EFLAGS register is used to store status and execution states.

  • ZF/Zero flag - Set if previous arithmetic op is zero, otherwise it is cleared.
  • SF/Sign flag - Set when result of an op is negative and cleared when positive. Also set when most significant bit is set after an arithmetic op.
  • CF/Carry flag - Set when result of an op requires a carry (applies to unsigned numbers) because result is too large/small for destination.
  • OF/Overflow flag - Set if result overflows max size (applies to signed numbers).
  • TF/Trap flag - Used for debugging. x86 will execute only one instruction at a time if this flag is set.

Control Registers

  • CR0 - Controls whether paging is on or off.
    • Bit 0 - Protected Mode Enabled
    • Bit 16 - Write-Protect (when set, CPU cannot write to read-only memory even in Ring 0)
    • Bit 31 - Enable Paging (allows CR3 to be used)
  • CR2 - Contains the linear address that caused a page fault.
  • CR3 - Contains physical base address of Physical Directory Base Register (PDBR). Used when virtual addressing is enabled.
  • CR4 - Controls hardware virtualization settings.
    • Bit 5 - Physical Address Extensions (PAE) (extends 32-bit addressing to 36-bit)
    • Bit 20 - SMEP (Supervisor Mode Execution Prevention) which disallows Ring 0 from executing user mode memory.
    • Bit 21 - SMAP (Supervisor Mode Access Protection) disallows Ring 0 from accessing user mode memory.

Debug Registers

  • DR0 - DR3 - Contains linear address of memory location to be watched
  • DR4, DR5 - Aliases for DR6 and DR7
  • DR6 - Debug status register which contains type of last exception occurred (execution/access/write). These bits must be cleared by debugger, not processor.
  • DR7 - Debug control register


The Intel x86 ISA supports a wide variety of instructions. Detailed information on these instructions can be viewed via the Intel 64 and IA-32 Architectures Software Developer Manuals.

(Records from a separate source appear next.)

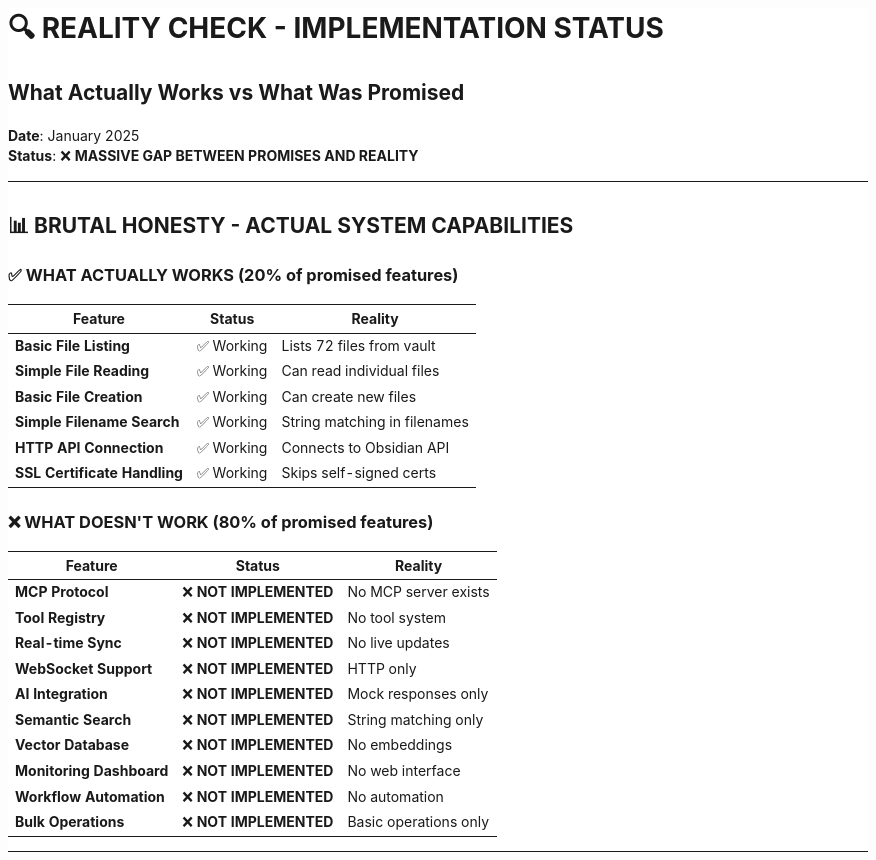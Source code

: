 # 🔍 **REALITY CHECK - IMPLEMENTATION STATUS**
## **What Actually Works vs What Was Promised**

**Date**: January 2025  
**Status**: ❌ **MASSIVE GAP BETWEEN PROMISES AND REALITY**

---

## 📊 **BRUTAL HONESTY - ACTUAL SYSTEM CAPABILITIES**

### **✅ WHAT ACTUALLY WORKS (20% of promised features)**

| **Feature** | **Status** | **Reality** |
|-------------|------------|-------------|
| **Basic File Listing** | ✅ Working | Lists 72 files from vault |
| **Simple File Reading** | ✅ Working | Can read individual files |
| **Basic File Creation** | ✅ Working | Can create new files |
| **Simple Filename Search** | ✅ Working | String matching in filenames |
| **HTTP API Connection** | ✅ Working | Connects to Obsidian API |
| **SSL Certificate Handling** | ✅ Working | Skips self-signed certs |

### **❌ WHAT DOESN'T WORK (80% of promised features)**

| **Feature** | **Status** | **Reality** |
|-------------|------------|-------------|
| **MCP Protocol** | ❌ **NOT IMPLEMENTED** | No MCP server exists |
| **Tool Registry** | ❌ **NOT IMPLEMENTED** | No tool system |
| **Real-time Sync** | ❌ **NOT IMPLEMENTED** | No live updates |
| **WebSocket Support** | ❌ **NOT IMPLEMENTED** | HTTP only |
| **AI Integration** | ❌ **NOT IMPLEMENTED** | Mock responses only |
| **Semantic Search** | ❌ **NOT IMPLEMENTED** | String matching only |
| **Vector Database** | ❌ **NOT IMPLEMENTED** | No embeddings |
| **Monitoring Dashboard** | ❌ **NOT IMPLEMENTED** | No web interface |
| **Workflow Automation** | ❌ **NOT IMPLEMENTED** | No automation |
| **Bulk Operations** | ❌ **NOT IMPLEMENTED** | Basic operations only |

---
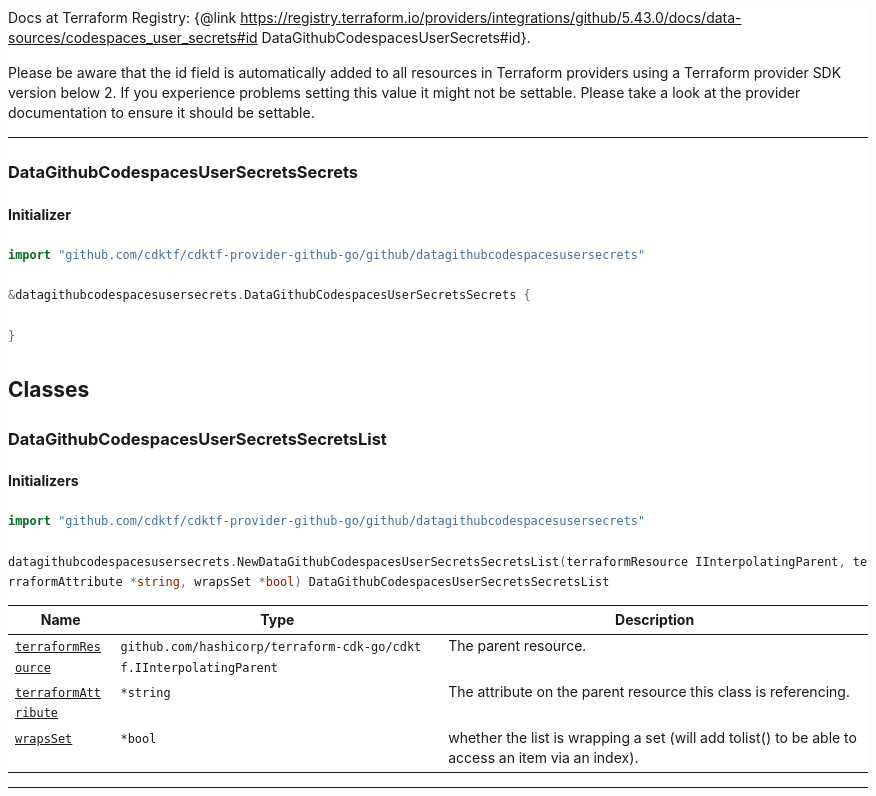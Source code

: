 Docs at Terraform Registry: {@link https://registry.terraform.io/providers/integrations/github/5.43.0/docs/data-sources/codespaces_user_secrets#id DataGithubCodespacesUserSecrets#id}.

Please be aware that the id field is automatically added to all resources in Terraform providers using a Terraform provider SDK version below 2.
If you experience problems setting this value it might not be settable. Please take a look at the provider documentation to ensure it should be settable.

---

### DataGithubCodespacesUserSecretsSecrets <a name="DataGithubCodespacesUserSecretsSecrets" id="@cdktf/provider-github.dataGithubCodespacesUserSecrets.DataGithubCodespacesUserSecretsSecrets"></a>

#### Initializer <a name="Initializer" id="@cdktf/provider-github.dataGithubCodespacesUserSecrets.DataGithubCodespacesUserSecretsSecrets.Initializer"></a>

```go
import "github.com/cdktf/cdktf-provider-github-go/github/datagithubcodespacesusersecrets"

&datagithubcodespacesusersecrets.DataGithubCodespacesUserSecretsSecrets {

}
```


## Classes <a name="Classes" id="Classes"></a>

### DataGithubCodespacesUserSecretsSecretsList <a name="DataGithubCodespacesUserSecretsSecretsList" id="@cdktf/provider-github.dataGithubCodespacesUserSecrets.DataGithubCodespacesUserSecretsSecretsList"></a>

#### Initializers <a name="Initializers" id="@cdktf/provider-github.dataGithubCodespacesUserSecrets.DataGithubCodespacesUserSecretsSecretsList.Initializer"></a>

```go
import "github.com/cdktf/cdktf-provider-github-go/github/datagithubcodespacesusersecrets"

datagithubcodespacesusersecrets.NewDataGithubCodespacesUserSecretsSecretsList(terraformResource IInterpolatingParent, terraformAttribute *string, wrapsSet *bool) DataGithubCodespacesUserSecretsSecretsList
```

| **Name** | **Type** | **Description** |
| --- | --- | --- |
| <code><a href="#@cdktf/provider-github.dataGithubCodespacesUserSecrets.DataGithubCodespacesUserSecretsSecretsList.Initializer.parameter.terraformResource">terraformResource</a></code> | <code>github.com/hashicorp/terraform-cdk-go/cdktf.IInterpolatingParent</code> | The parent resource. |
| <code><a href="#@cdktf/provider-github.dataGithubCodespacesUserSecrets.DataGithubCodespacesUserSecretsSecretsList.Initializer.parameter.terraformAttribute">terraformAttribute</a></code> | <code>*string</code> | The attribute on the parent resource this class is referencing. |
| <code><a href="#@cdktf/provider-github.dataGithubCodespacesUserSecrets.DataGithubCodespacesUserSecretsSecretsList.Initializer.parameter.wrapsSet">wrapsSet</a></code> | <code>*bool</code> | whether the list is wrapping a set (will add tolist() to be able to access an item via an index). |

---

Intel instructions have a variable length format, the general machine format is shown below. The parts of an instruction are further explained here.


*Steps on how to code assembly instructions into their machine counterparts can be found here.

Additional Info

  • Instruction operands can be a register, an immediate (constant value) or a memory address.
  • A Label is an optional identifier followed by a colon.
  • A Mnemnoic is a reserved name for the human-readable form of a machine instruction. (ex: opcode 0x03 is add).
  • Assembly instructions have the human-readable format: label: mnemonic operand1, operand2, operand3
  • Dereferencing memory is done in assembly using bracket [ ebx ] notation. This means memory is being accessed. In other words, when memory is dereferenced, you are reading/writing the value that is stored at a memory address rather than the memory address itself.

Instruction Classes

Simple - The mov instruction is a simple and oft-used instruction which moves data from one place to another.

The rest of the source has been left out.